Minggu, 23 Februari 2020

Mengenal Lebih Dalam Tentang 3 Jenis Fisioterapi Stroke dan Fungsinya


Ketika pembuluh darah di otak pecah maka akan mempengaruhi sistem gerak pada tubuh manusia, hal ini disebabkan karena memang semua bagian tubuh manusia tersebut dikontrol oleh otak. Sehingga kerap kali menyebabkan terjadinya kelumpuhan, masalah kesehatan semacam ini dikenal juga sebagai stroke, pastinya banyak yang sudah tidak asing dengan penyakit yang satu ini bukan. Mengingat kondisi tersebut bisa dialami oleh siapa saja, hanya saja orang-orang yang sudah lanjut usia, kemudian juga memiliki gaya hidup yang tidak sehat lebih beresiko tinggi untuk mengalaminya. Biasanya mereka yang sudah terkena penyakit ini fase penyembuhannya juga cukup lama, bahkan juga harus menjalani fisioterapi pada stroke guna mengembalikan fungsi tubuh seperti sedia kala.

Jika seandainya pertolongan setelah terkena serangan stroke ini terlambat akibatnya juga sangat membahayakan, karena bisa jadi nantinya pasien akan mengalami kelumpuhan secara total atau bahkan sampai kematian. Itulah mengapa jika seandainya terjadi serangan maka dianjurkan untuk segera dibawa ke rumah sakit guna mendapatkan pengobatan. Bahkan untuk waktu yang tepat di dalam menjalani terapi tersebut setidaknya adalah sekitar 24 hingga 48 jam pasca serangan, jika seandainya kondisi pasien sudah cukup stabil, sehingga pemulihan bisa lebih optimal.

Fungsi fisioterapi stroke ini juga macam-macam, mulai dari memperkuat anggota gerak atau anggota tubuh dari pasien untuk bisa melakukan aktivitas sebagaimana mestinya, sampai dengan mengembalikan fungsi atau kemampuan lain seperti berbicara dan juga ingatannya.

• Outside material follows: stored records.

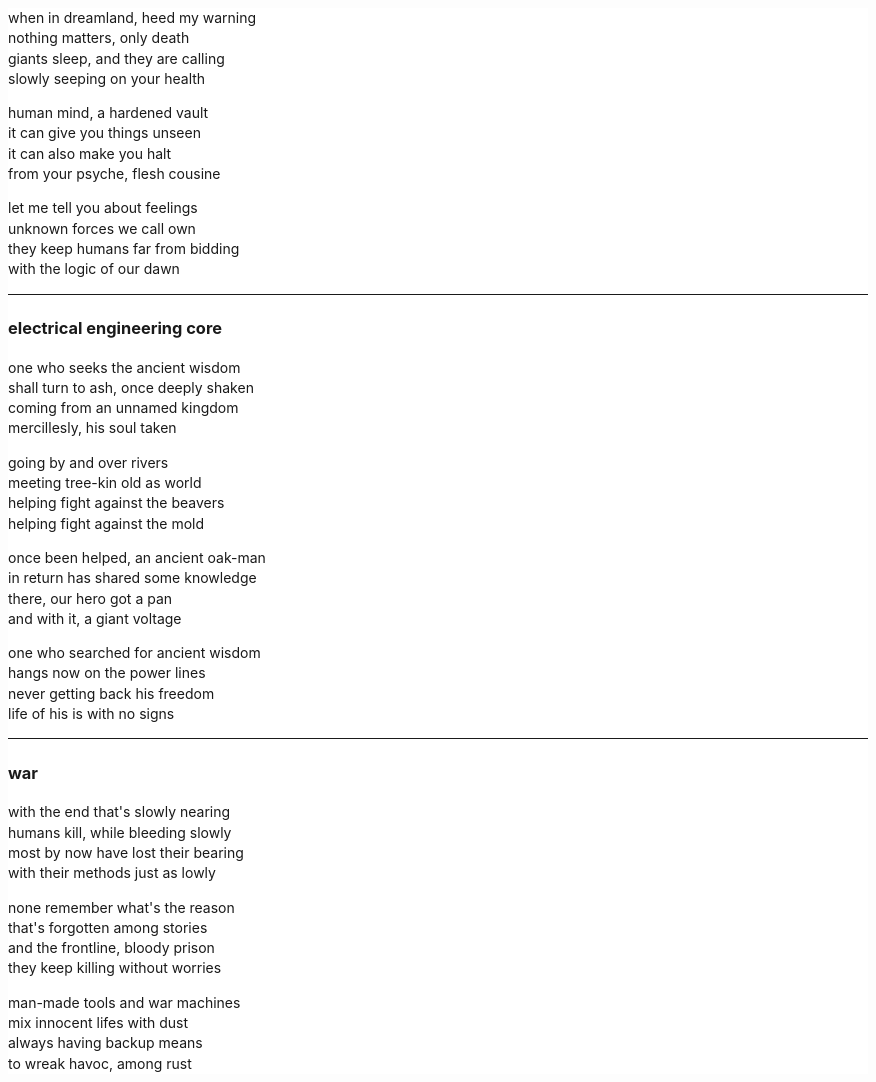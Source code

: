 when in dreamland, heed my warning\
nothing matters, only death\
giants sleep, and they are calling\
slowly seeping on your health

human mind, a hardened vault\
it can give you things unseen\
it can also make you halt\
from your psyche, flesh cousine

let me tell you about feelings\
unknown forces we call own\
they keep humans far from bidding\
with the logic of our dawn

---

### electrical engineering core

one who seeks the ancient wisdom\
shall turn to ash, once deeply shaken\
coming from an unnamed kingdom\
mercillesly, his soul taken

going by and over rivers\
meeting tree-kin old as world\
helping fight against the beavers\
helping fight against the mold

once been helped, an ancient oak-man\
in return has shared some knowledge\
there, our hero got a pan\
and with it, a giant voltage

one who searched for ancient wisdom\
hangs now on the power lines\
never getting back his freedom\
life of his is with no signs

---

### war

with the end that's slowly nearing\
humans kill, while bleeding slowly\
most by now have lost their bearing\
with their methods just as lowly

none remember what's the reason\
that's forgotten among stories\
and the frontline, bloody prison\
they keep killing without worries

man-made tools and war machines\
mix innocent lifes with dust\
always having backup means\
to wreak havoc, among rust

Agaknya jenis terapi pasca stroke ini juga terbagi atas beberapa, diantaranya adalah:

  1. Terapi memori, seperti namanya maka jenis terapi ini digunakan untuk mengembalikan ingatan pasien atau penderitanya. Karena mereka yang menderita stroke biasanya akan kehilangan sebagian memori, bahkan juga ada yang hilang sepenuhnya, tergantung dari tingkat keparahan serangannya tersebut. Langkah-langkah terapi yang dapat dilakukan diantaranya mulai dari menstimulus otak dengan berbagai macam permainan, lebih sering bergerak sampai dengan mengulang-ngulang informasi yang didapatkannya. Bertemu dengan orang lain juga akan membantu mereka untuk mengembalikan memori.
  2. Terapi gerak, jenis yang lainnya adalah terapi gerak, ini adalah bagian yang sangat penting karena kebanyakan diantara penderita stroke, khususnya adalah yang ringan memang akan bermasalah dengan kemampuan gerak mereka, sehingga tentunya akan sangat mengganggu kualitas hidupnya bukan. Hal ini bisa dilakukan dengan mengikuti terapi di rumah sakit dengan bantuan seorang fisoterapis, ataupun juga terapi ringan yang dapat dilakukan di rumah, jika seandainya kondisinya memang tidak terlalu parah. Maka latihan-latihan ringan tersebut dapat dilakukan sendiri di rumah.
  3. Terapi bicara, stroke juga akan mengurangi kemampuan berbicara penderitanya. Sehingga harus mengembalikan kemampuan tersebut dengan jalan terapi, selain melatih kemampuan berbicaranya, sebenarnya terapi yang satu ini juga sangatlah berguna di dalam melatih otot-otot untuk menelan, sehingga tidak akan kesulitan di dalam makan atau mendapatkan asupan nutrisi. Terapi ini dilakukan dengan cara melatih mereka mengucapkan kata-kata atau huruf, dilakukan secara berulang-ulang agar otot-otot mulut terbiasa kembali, juga dilakukan dengan melatih kemampuan membaca maupun menulis.

Setidaknya itulah beberapa jenis fisioterapi stroke yang dilakukan bagi pasien yang terkena serangan atau masalah kesehatan tersebut. Hal ini juga dibantu dengan konsumsi obat-obatan untuk memulihkan kondisinya agar bisa membaik, meskipun mungkin tidak akan bisa pulih total atau sampai 100 persen, apalagi bagi mereka yang kondisinya sudah cukup parah.